- Problem statement -
Write out the opening lines of the data word for word, up to and including the line with "the interference from", and leave every picture and every later line out.

═══ Task input ═══

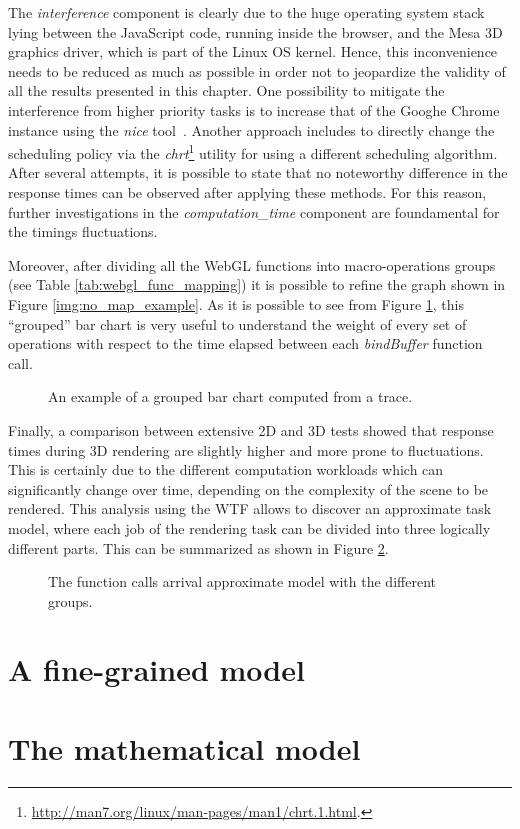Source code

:The \emph{interference} component is clearly due to the huge operating system
stack lying between the JavaScript code, running inside the
browser, and the Mesa 3D graphics driver, which is part of the Linux OS kernel.
Hence, this inconvenience needs to be reduced as much as possible in order not to jeopardize the
validity of all the results presented in this chapter. One possibility to mitigate
the interference from higher priority tasks is to increase that of
the Googhe Chrome instance using the \emph{nice} tool~\cite{aas2005understanding}.
Another approach includes to directly change the scheduling policy via the
\emph{chrt}\footnote{\url{http://man7.org/linux/man-pages/man1/chrt.1.html}.}
utility for using a different scheduling algorithm. After several attempts,
it is possible to state that no
noteworthy difference in the response times can be observed after applying these
methods. For this reason, further investigations in the \emph{computation\_time}
component are foundamental for the timings fluctuations.

Moreover, after dividing all the WebGL functions into macro-operations groups
(see Table \ref{tab:webgl_func_mapping}) it is possible to refine the graph shown
in Figure \ref{img:no_map_example}. As it is possible to see from Figure
\ref{img:no_map_groups}, this ``grouped'' bar chart is very useful to understand
the weight of every set of operations with respect to the time elapsed between
each \emph{bindBuffer} function call.
\begin{figure}[!htb]
    \caption{An example of a grouped bar chart computed from a trace.}
    \label{img:no_map_groups}
\end{figure}

Finally, a comparison between extensive 2D and 3D tests showed that response times
during 3D rendering are slightly higher and more prone to fluctuations. This is
certainly due to the different computation workloads which can significantly change
over time, depending on the complexity of the scene to be rendered.
This analysis using the WTF allows to discover an approximate task model, where
each job of the rendering task can be divided into three logically different
parts. This can be summarized as shown in Figure \ref{img:call_arrival}.

\begin{figure}[!htb]
    \caption{The function calls arrival approximate model with the different groups.}
    \label{img:call_arrival}
\end{figure}


\section{A fine-grained model}


\section{The mathematical model}

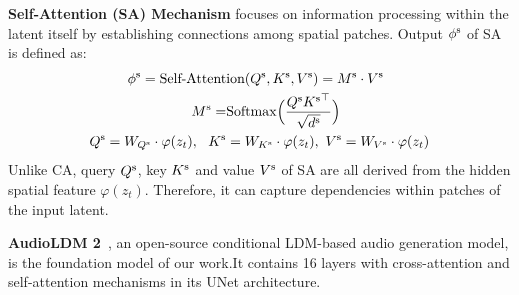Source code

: \textbf{Self-Attention (SA) Mechanism} focuses on information processing within the latent itself by establishing connections among spatial patches. Output $\phi^{\rm s}$ of SA is defined as:
\begin{align}
	\phi^{\rm s} = \text{Self-Attent}&\text{ion}(Q^{\rm s},K^{\rm s},V^{\rm s}) = M^{\rm s}\cdot V^{\rm s} \\
	M^{\rm s}=&{\rm Softmax}\Big(\frac{Q^{\rm s}{K^{\rm s}}^\top}{\sqrt{d^{\rm s}}}\Big) \\
	Q^{\rm s}=W_{Q^{\rm s}}\cdot \varphi(z_t),\ \ K^{\rm s}&=W_{K^{\rm s}}\cdot \varphi(z_t),\ V^{\rm s}=W_{V^{\rm s}}\cdot \varphi(z_t)
\end{align}
Unlike CA, query $Q^{\rm s}$, key $K^{\rm s}$ and value $V^{\rm s}$ of SA are all derived from the hidden spatial feature $\varphi(z_t)$. Therefore, it can capture dependencies within patches of the input latent.

\textbf{AudioLDM 2}~\cite{audioldm2}, an open-source conditional LDM-based audio generation model, is the foundation model of our work.It contains 16 layers with cross-attention and self-attention mechanisms in its UNet architecture.

\begin{table}
  \caption{Probing accuracy of CA map in different layers.}
  \label{tab:ca-analysis}
  \small
  \setlength{\tabcolsep}{2pt}  
\end{table}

═══

- Solution for this exercise -
Source code

:The \emph{interference} component is clearly due to the huge operating system
stack lying between the JavaScript code, running inside the
browser, and the Mesa 3D graphics driver, which is part of the Linux OS kernel.
Hence, this inconvenience needs to be reduced as much as possible in order not to jeopardize the
validity of all the results presented in this chapter. One possibility to mitigate
the interference from higher priority tasks is to increase that of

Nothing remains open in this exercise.